• **REQUIRED ACTION**
Restate the records below exactly. Pictures are not part of the copy.

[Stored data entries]
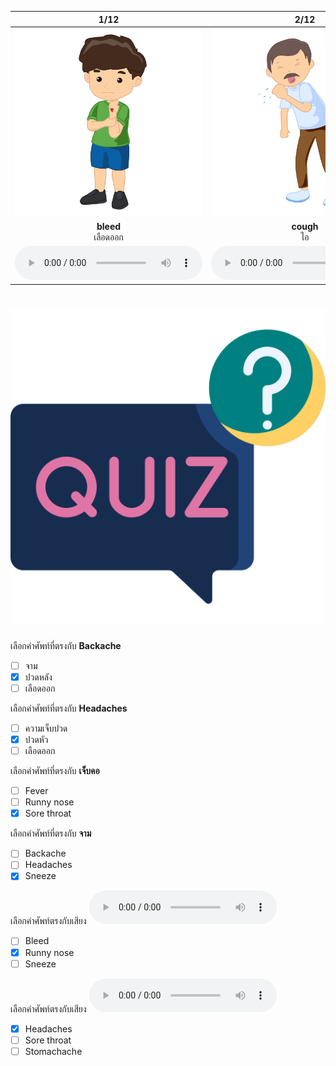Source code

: <div class="carrousel">


|1/12|2/12|3/12|4/12|5/12|6/12|7/12|8/12|9/12|10/12|11/12|12/12|
| :----: | :----: | :----: | :----: | :----: | :----: | :----: | :----: | :----: | :----: | :----: | :----: |
|![](/media/img/disease__bleed.svg)|![](/media/img/disease__cough.svg)|![](/media/img/disease__stomachache.svg)|![](/media/img/disease__sneeze.svg)|![](/media/img/disease__fever.svg)|![](/media/img/disease__pain.svg)|![](/media/img/disease__vomit.svg)|![](/media/img/disease__runny&#x20;nose.svg)|![](/media/img/disease__backache.svg)|![](/media/img/disease__headaches.svg)|![](/media/img/disease__sore&#x20;throat.svg)|![](/media/img/disease__hurt.svg)|
|**bleed**<br>เลือดออก|**cough**<br>ไอ|**stomachache**<br>ปวดท้อง|**sneeze**<br>จาม|**fever**<br>ไข้|**pain**<br>ความเจ็บปวด|**vomit**<br>อ้วก|**runny nose**<br>น้ํามูกไหล|**backache**<br>ปวดหลัง|**headaches**<br>ปวดหัว|**sore throat**<br>เจ็บคอ|**hurt**<br>เจ็บ|
|![](/media/audio/bleed.mp3)|![](/media/audio/cough.mp3)|![](/media/audio/stomachache.mp3)|![](/media/audio/sneeze.mp3)|![](/media/audio/fever.mp3)|![](/media/audio/pain.mp3)|![](/media/audio/vomit.mp3)|![](/media/audio/runny&#x20;nose.mp3)|![](/media/audio/backache.mp3)|![](/media/audio/headaches.mp3)|![](/media/audio/sore&#x20;throat.mp3)|![](/media/audio/hurt.mp3)|

</div>



# ![icon](/media/icons/quiz.svg) 

<div class=question>

 เลือกคำศัพท์ที่ตรงกับ **Backache**
 - [ ] จาม
 - [x] ปวดหลัง
 - [ ] เลือดออก
</div>
<div class=question>

 เลือกคำศัพท์ที่ตรงกับ **Headaches**
 - [ ] ความเจ็บปวด
 - [x] ปวดหัว
 - [ ] เลือดออก
</div>
<div class=question>

 เลือกคำศัพท์ที่ตรงกับ **เจ็บคอ**
 - [ ] Fever
 - [ ] Runny nose
 - [x] Sore throat
</div>
<div class=question>

 เลือกคำศัพท์ที่ตรงกับ **จาม**
 - [ ] Backache
 - [ ] Headaches
 - [x] Sneeze
</div>
<div class=question>

เลือกคำศัพท์ตรงกับเสียง ![](/media/audio/runny&#x20;nose.mp3) 
 - [ ] Bleed
 - [x] Runny nose
 - [ ] Sneeze
</div>

<div class=question>

เลือกคำศัพท์ตรงกับเสียง ![](/media/audio/headaches.mp3) 
 - [x] Headaches
 - [ ] Sore throat
 - [ ] Stomachache
</div>

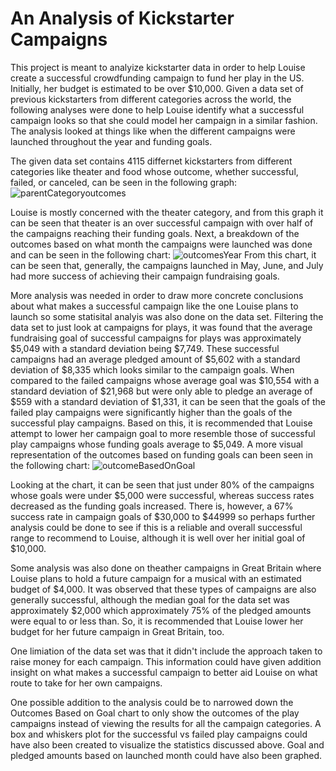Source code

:# An Analysis of Kickstarter Campaigns
This project is meant to analyize kickstarter data in order to help Louise create a successful crowdfunding campaign to fund her play in the US. Initially, her budget is estimated to be over $10,000. Given a data set of previous kickstarters from different categories across the world, the following analyses were done to help Louise identify what a successful campaign looks so that she could model her campaign in a similar fashion. The analysis looked at things like when the different campaigns were launched throughout the year and funding goals. 

The given data set contains 4115 differnet kickstarters from different categories like theater and food whose outcome, whether successful, failed, or canceled, can be seen in the following graph: 
![parentCategoryoutcomes](https://user-images.githubusercontent.com/85901073/122579056-84c68400-d022-11eb-9ddb-821cba446857.png)

Louise is mostly concerned with the theater category, and from this graph it can be seen that theater is an over successful campaign with over half of the campaigns reaching their funding goals. Next, a breakdown of the outcomes based on what month the campaigns were launched was done and can be seen in the following chart: 
![outcomesYear](https://user-images.githubusercontent.com/85901073/122579182-a7f13380-d022-11eb-8171-f6942f787670.png)
From this chart, it can be seen that, generally, the campaigns launched in May, June, and July had more success of achieving their campaign fundraising goals. 

More analysis was needed in order to draw more concrete conclusions about what makes a successful campaign like the one Louise plans to launch so some statisital analyis was also done on the data set. Filtering the data set to just look at campaigns for plays, it was found that the average fundraising goal of successful campaigns for plays was approximately $5,049 with a standard deviation being $7,749. These successful campaigns had an average pledged amount of $5,602 with a standard deviation of $8,335 which looks similar to the campaign goals. When compared to the failed campaigns whose average goal was $10,554 with a standard deviation of $21,968 but were only able to pledge an average of $559 with a standard deviation of $1,331, it can be seen that the goals of the failed play campaigns were significantly higher than the goals of the successful play campaigns. Based on this, it is recommended that Louise attempt to lower her campaign goal to more resemble those of successful play campaigns whose funding goals average to $5,049. A more visual representation of the outcomes based on funding goals can been seen in the following chart: 
![outcomeBasedOnGoal](https://user-images.githubusercontent.com/85901073/122585439-8182c680-d029-11eb-9913-9e1cfdef6342.png)

Looking at the chart, it can be seen that just under 80% of the campaigns whose goals were under $5,000 were successful, whereas success rates decreased as the funding goals increased. There is, however, a 67% success rate in campaign goals of $30,000 to $44999 so perhaps further analysis could be done to see if this is a reliable and overall successful range to recommend to Louise, although it is well over her initial goal of $10,000. 
  
Some analysis was also done on theather campaigns in Great Britain where Louise plans to hold a future campaign for a musical with an estimated budget of $4,000. It was observed that these types of campaigns are also generally successful, although the median goal for the data set was approximately $2,000 which approximately 75% of the pledged amounts were equal to or less than. So, it is recommended that Louise lower her budget for her future campaign in Great Britain, too. 

One limiation of the data set was that it didn't include the approach taken to raise money for each campaign. This information could have given addition insight on what makes a successful campaign to better aid Louise on what route to take for her own campaigns. 

One possible addition to the analysis could be to narrowed down the Outcomes Based on Goal chart to only show the outcomes of the play campaigns instead of viewing the results for all the campaign categories. A box and whiskers plot for the successful vs failed play campaigns could have also been created to visualize the statistics discussed above. Goal and pledged amounts based on launched month could have also been graphed.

• **WRITTEN SOLUTION**
Source code

: <div class="carrousel">


|1/12|2/12|3/12|4/12|5/12|6/12|7/12|8/12|9/12|10/12|11/12|12/12|
| :----: | :----: | :----: | :----: | :----: | :----: | :----: | :----: | :----: | :----: | :----: | :----: |
|![](/media/img/disease__bleed.svg)|![](/media/img/disease__cough.svg)|![](/media/img/disease__stomachache.svg)|![](/media/img/disease__sneeze.svg)|![](/media/img/disease__fever.svg)|![](/media/img/disease__pain.svg)|![](/media/img/disease__vomit.svg)|![](/media/img/disease__runny&#x20;nose.svg)|![](/media/img/disease__backache.svg)|![](/media/img/disease__headaches.svg)|![](/media/img/disease__sore&#x20;throat.svg)|![](/media/img/disease__hurt.svg)|
|**bleed**<br>เลือดออก|**cough**<br>ไอ|**stomachache**<br>ปวดท้อง|**sneeze**<br>จาม|**fever**<br>ไข้|**pain**<br>ความเจ็บปวด|**vomit**<br>อ้วก|**runny nose**<br>น้ํามูกไหล|**backache**<br>ปวดหลัง|**headaches**<br>ปวดหัว|**sore throat**<br>เจ็บคอ|**hurt**<br>เจ็บ|
|![](/media/audio/bleed.mp3)|![](/media/audio/cough.mp3)|![](/media/audio/stomachache.mp3)|![](/media/audio/sneeze.mp3)|![](/media/audio/fever.mp3)|![](/media/audio/pain.mp3)|![](/media/audio/vomit.mp3)|![](/media/audio/runny&#x20;nose.mp3)|![](/media/audio/backache.mp3)|![](/media/audio/headaches.mp3)|![](/media/audio/sore&#x20;throat.mp3)|![](/media/audio/hurt.mp3)|

</div>



# ![icon](/media/icons/quiz.svg) 

<div class=question>

 เลือกคำศัพท์ที่ตรงกับ **Backache**
 - [ ] จาม
 - [x] ปวดหลัง
 - [ ] เลือดออก
</div>
<div class=question>

 เลือกคำศัพท์ที่ตรงกับ **Headaches**
 - [ ] ความเจ็บปวด
 - [x] ปวดหัว
 - [ ] เลือดออก
</div>
<div class=question>

 เลือกคำศัพท์ที่ตรงกับ **เจ็บคอ**
 - [ ] Fever
 - [ ] Runny nose
 - [x] Sore throat
</div>
<div class=question>

 เลือกคำศัพท์ที่ตรงกับ **จาม**
 - [ ] Backache
 - [ ] Headaches
 - [x] Sneeze
</div>
<div class=question>

เลือกคำศัพท์ตรงกับเสียง ![](/media/audio/runny&#x20;nose.mp3) 
 - [ ] Bleed
 - [x] Runny nose
 - [ ] Sneeze
</div>

<div class=question>

เลือกคำศัพท์ตรงกับเสียง ![](/media/audio/headaches.mp3) 
 - [x] Headaches
 - [ ] Sore throat
 - [ ] Stomachache
</div>

Source code

:# An Analysis of Kickstarter Campaigns
This project is meant to analyize kickstarter data in order to help Louise create a successful crowdfunding campaign to fund her play in the US. Initially, her budget is estimated to be over $10,000. Given a data set of previous kickstarters from different categories across the world, the following analyses were done to help Louise identify what a successful campaign looks so that she could model her campaign in a similar fashion. The analysis looked at things like when the different campaigns were launched throughout the year and funding goals. 

The given data set contains 4115 differnet kickstarters from different categories like theater and food whose outcome, whether successful, failed, or canceled, can be seen in the following graph: 
![parentCategoryoutcomes](https://user-images.githubusercontent.com/85901073/122579056-84c68400-d022-11eb-9ddb-821cba446857.png)

Louise is mostly concerned with the theater category, and from this graph it can be seen that theater is an over successful campaign with over half of the campaigns reaching their funding goals. Next, a breakdown of the outcomes based on what month the campaigns were launched was done and can be seen in the following chart: 
![outcomesYear](https://user-images.githubusercontent.com/85901073/122579182-a7f13380-d022-11eb-8171-f6942f787670.png)
From this chart, it can be seen that, generally, the campaigns launched in May, June, and July had more success of achieving their campaign fundraising goals. 

More analysis was needed in order to draw more concrete conclusions about what makes a successful campaign like the one Louise plans to launch so some statisital analyis was also done on the data set. Filtering the data set to just look at campaigns for plays, it was found that the average fundraising goal of successful campaigns for plays was approximately $5,049 with a standard deviation being $7,749. These successful campaigns had an average pledged amount of $5,602 with a standard deviation of $8,335 which looks similar to the campaign goals. When compared to the failed campaigns whose average goal was $10,554 with a standard deviation of $21,968 but were only able to pledge an average of $559 with a standard deviation of $1,331, it can be seen that the goals of the failed play campaigns were significantly higher than the goals of the successful play campaigns. Based on this, it is recommended that Louise attempt to lower her campaign goal to more resemble those of successful play campaigns whose funding goals average to $5,049. A more visual representation of the outcomes based on funding goals can been seen in the following chart: 
![outcomeBasedOnGoal](https://user-images.githubusercontent.com/85901073/122585439-8182c680-d029-11eb-9913-9e1cfdef6342.png)

Looking at the chart, it can be seen that just under 80% of the campaigns whose goals were under $5,000 were successful, whereas success rates decreased as the funding goals increased. There is, however, a 67% success rate in campaign goals of $30,000 to $44999 so perhaps further analysis could be done to see if this is a reliable and overall successful range to recommend to Louise, although it is well over her initial goal of $10,000. 
  
Some analysis was also done on theather campaigns in Great Britain where Louise plans to hold a future campaign for a musical with an estimated budget of $4,000. It was observed that these types of campaigns are also generally successful, although the median goal for the data set was approximately $2,000 which approximately 75% of the pledged amounts were equal to or less than. So, it is recommended that Louise lower her budget for her future campaign in Great Britain, too. 

One limiation of the data set was that it didn't include the approach taken to raise money for each campaign. This information could have given addition insight on what makes a successful campaign to better aid Louise on what route to take for her own campaigns. 

One possible addition to the analysis could be to narrowed down the Outcomes Based on Goal chart to only show the outcomes of the play campaigns instead of viewing the results for all the campaign categories. A box and whiskers plot for the successful vs failed play campaigns could have also been created to visualize the statistics discussed above. Goal and pledged amounts based on launched month could have also been graphed.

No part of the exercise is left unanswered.